(GIVEN INFORMATION begins)

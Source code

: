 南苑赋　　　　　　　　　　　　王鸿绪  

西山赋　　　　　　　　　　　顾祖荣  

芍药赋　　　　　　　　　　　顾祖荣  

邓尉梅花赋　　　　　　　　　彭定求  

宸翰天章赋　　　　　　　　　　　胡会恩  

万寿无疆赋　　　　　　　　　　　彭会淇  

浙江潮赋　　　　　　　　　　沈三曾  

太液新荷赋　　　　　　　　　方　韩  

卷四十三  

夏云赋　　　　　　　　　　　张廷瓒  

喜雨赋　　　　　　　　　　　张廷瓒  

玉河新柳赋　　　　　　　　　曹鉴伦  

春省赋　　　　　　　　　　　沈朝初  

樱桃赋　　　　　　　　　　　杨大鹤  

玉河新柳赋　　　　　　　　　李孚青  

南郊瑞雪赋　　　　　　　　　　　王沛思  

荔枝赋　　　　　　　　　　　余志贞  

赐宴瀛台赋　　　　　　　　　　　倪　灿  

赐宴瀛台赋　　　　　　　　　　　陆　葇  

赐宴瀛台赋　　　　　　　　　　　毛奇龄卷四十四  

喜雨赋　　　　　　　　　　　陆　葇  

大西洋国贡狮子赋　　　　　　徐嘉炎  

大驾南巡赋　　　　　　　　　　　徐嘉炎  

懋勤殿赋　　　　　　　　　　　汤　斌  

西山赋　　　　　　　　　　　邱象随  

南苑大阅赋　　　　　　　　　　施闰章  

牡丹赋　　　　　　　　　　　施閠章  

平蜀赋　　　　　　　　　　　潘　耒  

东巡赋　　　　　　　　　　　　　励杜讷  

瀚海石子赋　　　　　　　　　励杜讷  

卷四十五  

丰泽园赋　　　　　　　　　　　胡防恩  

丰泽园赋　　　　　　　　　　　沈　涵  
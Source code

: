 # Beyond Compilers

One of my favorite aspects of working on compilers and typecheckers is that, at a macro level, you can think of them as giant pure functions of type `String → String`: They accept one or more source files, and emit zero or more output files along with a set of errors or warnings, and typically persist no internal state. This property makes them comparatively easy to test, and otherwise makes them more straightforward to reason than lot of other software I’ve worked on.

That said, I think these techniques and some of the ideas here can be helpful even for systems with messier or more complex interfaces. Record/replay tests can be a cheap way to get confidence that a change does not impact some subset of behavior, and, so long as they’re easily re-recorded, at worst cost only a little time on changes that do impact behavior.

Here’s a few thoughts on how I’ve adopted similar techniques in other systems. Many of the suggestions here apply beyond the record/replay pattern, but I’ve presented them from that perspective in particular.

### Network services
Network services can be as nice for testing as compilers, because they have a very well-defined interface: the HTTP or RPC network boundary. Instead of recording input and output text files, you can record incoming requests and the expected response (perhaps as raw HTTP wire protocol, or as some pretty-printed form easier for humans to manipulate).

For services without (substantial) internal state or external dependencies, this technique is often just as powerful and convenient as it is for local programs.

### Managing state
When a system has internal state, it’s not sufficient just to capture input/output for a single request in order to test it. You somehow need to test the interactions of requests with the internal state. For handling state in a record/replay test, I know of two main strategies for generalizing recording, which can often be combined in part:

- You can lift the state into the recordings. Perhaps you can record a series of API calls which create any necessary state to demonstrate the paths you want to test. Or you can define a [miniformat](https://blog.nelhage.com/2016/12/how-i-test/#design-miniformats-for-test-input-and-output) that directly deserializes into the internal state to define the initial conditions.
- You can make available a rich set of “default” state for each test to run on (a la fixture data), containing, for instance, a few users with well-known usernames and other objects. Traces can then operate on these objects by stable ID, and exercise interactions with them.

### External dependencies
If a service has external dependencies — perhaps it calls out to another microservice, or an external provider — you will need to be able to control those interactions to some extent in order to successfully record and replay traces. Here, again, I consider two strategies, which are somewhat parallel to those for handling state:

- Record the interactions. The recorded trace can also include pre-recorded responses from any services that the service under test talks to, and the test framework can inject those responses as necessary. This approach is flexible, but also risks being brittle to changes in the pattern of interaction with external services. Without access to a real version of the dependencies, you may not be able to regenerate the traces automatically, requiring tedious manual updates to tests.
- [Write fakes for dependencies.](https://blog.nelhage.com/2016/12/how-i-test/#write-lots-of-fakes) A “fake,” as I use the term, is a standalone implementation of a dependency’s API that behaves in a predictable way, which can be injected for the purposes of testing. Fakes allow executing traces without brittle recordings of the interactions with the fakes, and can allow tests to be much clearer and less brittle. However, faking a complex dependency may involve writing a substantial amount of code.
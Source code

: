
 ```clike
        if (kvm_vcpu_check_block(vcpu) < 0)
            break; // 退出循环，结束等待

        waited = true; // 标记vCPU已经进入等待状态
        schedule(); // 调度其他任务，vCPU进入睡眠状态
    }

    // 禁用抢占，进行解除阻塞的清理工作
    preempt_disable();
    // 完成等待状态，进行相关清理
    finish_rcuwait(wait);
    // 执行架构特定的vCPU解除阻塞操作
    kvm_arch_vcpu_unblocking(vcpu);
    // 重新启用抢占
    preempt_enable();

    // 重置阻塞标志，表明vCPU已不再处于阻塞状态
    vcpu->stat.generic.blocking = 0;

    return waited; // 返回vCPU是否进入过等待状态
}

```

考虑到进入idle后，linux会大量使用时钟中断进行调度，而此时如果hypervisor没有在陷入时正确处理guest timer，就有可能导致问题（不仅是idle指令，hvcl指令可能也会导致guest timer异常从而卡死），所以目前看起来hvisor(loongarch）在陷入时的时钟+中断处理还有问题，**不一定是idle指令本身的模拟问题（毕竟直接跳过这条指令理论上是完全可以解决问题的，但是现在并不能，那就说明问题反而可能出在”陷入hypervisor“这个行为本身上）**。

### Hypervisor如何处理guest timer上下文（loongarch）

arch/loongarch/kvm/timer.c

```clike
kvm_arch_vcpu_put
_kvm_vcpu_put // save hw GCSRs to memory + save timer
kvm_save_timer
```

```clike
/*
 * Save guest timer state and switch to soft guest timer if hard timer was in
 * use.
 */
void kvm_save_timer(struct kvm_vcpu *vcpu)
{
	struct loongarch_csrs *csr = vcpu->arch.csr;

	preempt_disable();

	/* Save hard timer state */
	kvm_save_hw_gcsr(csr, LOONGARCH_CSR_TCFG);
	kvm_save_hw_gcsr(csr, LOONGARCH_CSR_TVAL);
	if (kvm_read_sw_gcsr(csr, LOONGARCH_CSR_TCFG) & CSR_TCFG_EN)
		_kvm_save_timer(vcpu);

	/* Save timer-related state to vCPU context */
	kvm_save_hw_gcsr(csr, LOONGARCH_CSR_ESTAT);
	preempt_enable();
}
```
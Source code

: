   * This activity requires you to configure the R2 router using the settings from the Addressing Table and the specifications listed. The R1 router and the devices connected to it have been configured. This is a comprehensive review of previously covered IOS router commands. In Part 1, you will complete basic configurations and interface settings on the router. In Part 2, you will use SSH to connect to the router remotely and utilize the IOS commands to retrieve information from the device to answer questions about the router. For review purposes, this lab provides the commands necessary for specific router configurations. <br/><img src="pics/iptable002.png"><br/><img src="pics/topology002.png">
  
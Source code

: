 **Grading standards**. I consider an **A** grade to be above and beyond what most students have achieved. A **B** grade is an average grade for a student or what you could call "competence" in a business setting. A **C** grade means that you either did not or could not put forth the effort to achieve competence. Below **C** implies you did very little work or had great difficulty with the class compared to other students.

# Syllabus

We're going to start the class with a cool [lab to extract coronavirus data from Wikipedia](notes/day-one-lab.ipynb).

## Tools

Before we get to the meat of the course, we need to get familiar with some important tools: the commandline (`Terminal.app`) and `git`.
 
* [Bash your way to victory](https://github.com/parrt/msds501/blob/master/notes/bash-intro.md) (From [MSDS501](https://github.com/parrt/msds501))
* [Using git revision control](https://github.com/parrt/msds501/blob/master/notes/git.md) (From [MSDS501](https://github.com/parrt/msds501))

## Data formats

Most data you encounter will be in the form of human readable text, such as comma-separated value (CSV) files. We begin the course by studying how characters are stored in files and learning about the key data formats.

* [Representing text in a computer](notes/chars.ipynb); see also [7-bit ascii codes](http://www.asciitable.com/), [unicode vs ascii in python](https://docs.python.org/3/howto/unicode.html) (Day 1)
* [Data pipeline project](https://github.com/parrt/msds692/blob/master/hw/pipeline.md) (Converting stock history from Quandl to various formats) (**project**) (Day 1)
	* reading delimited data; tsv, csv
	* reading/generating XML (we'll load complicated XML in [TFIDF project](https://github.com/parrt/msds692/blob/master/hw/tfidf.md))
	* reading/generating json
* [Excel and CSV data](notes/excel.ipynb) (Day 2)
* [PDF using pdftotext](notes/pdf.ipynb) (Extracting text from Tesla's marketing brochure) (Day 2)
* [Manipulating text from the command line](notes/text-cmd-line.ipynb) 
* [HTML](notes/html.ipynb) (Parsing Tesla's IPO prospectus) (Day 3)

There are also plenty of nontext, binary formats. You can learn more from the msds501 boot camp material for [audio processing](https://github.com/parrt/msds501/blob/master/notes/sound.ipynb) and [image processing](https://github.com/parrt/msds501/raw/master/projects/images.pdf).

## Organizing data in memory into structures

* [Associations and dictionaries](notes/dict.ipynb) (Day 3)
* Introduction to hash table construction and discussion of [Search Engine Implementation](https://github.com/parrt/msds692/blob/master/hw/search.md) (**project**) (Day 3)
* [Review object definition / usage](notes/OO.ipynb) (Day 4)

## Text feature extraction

(GIVEN INFORMATION ends)

*INSTRUCTIONS TO FOLLOW*.
Nothing but an exact copy of the lines from the start of the entries through the line containing "That said, I" belongs in the response.

*PROBLEM SOLUTION*.
Source code

: 南苑赋　　　　　　　　　　　　王鸿绪  

西山赋　　　　　　　　　　　顾祖荣  

芍药赋　　　　　　　　　　　顾祖荣  

邓尉梅花赋　　　　　　　　　彭定求  

宸翰天章赋　　　　　　　　　　　胡会恩  

万寿无疆赋　　　　　　　　　　　彭会淇  

浙江潮赋　　　　　　　　　　沈三曾  

太液新荷赋　　　　　　　　　方　韩  

卷四十三  

夏云赋　　　　　　　　　　　张廷瓒  

喜雨赋　　　　　　　　　　　张廷瓒  

玉河新柳赋　　　　　　　　　曹鉴伦  

春省赋　　　　　　　　　　　沈朝初  

樱桃赋　　　　　　　　　　　杨大鹤  

玉河新柳赋　　　　　　　　　李孚青  

南郊瑞雪赋　　　　　　　　　　　王沛思  

荔枝赋　　　　　　　　　　　余志贞  

赐宴瀛台赋　　　　　　　　　　　倪　灿  

赐宴瀛台赋　　　　　　　　　　　陆　葇  

赐宴瀛台赋　　　　　　　　　　　毛奇龄卷四十四  

喜雨赋　　　　　　　　　　　陆　葇  

大西洋国贡狮子赋　　　　　　徐嘉炎  

大驾南巡赋　　　　　　　　　　　徐嘉炎  

懋勤殿赋　　　　　　　　　　　汤　斌  

西山赋　　　　　　　　　　　邱象随  

南苑大阅赋　　　　　　　　　　施闰章  

牡丹赋　　　　　　　　　　　施閠章  

平蜀赋　　　　　　　　　　　潘　耒  

东巡赋　　　　　　　　　　　　　励杜讷  

瀚海石子赋　　　　　　　　　励杜讷  

卷四十五  

丰泽园赋　　　　　　　　　　　胡防恩  

丰泽园赋　　　　　　　　　　　沈　涵  
Source code

: # Beyond Compilers

One of my favorite aspects of working on compilers and typecheckers is that, at a macro level, you can think of them as giant pure functions of type `String → String`: They accept one or more source files, and emit zero or more output files along with a set of errors or warnings, and typically persist no internal state. This property makes them comparatively easy to test, and otherwise makes them more straightforward to reason than lot of other software I’ve worked on.

That said, I think these techniques and some of the ideas here can be helpful even for systems with messier or more complex interfaces. Record/replay tests can be a cheap way to get confidence that a change does not impact some subset of behavior, and, so long as they’re easily re-recorded, at worst cost only a little time on changes that do impact behavior.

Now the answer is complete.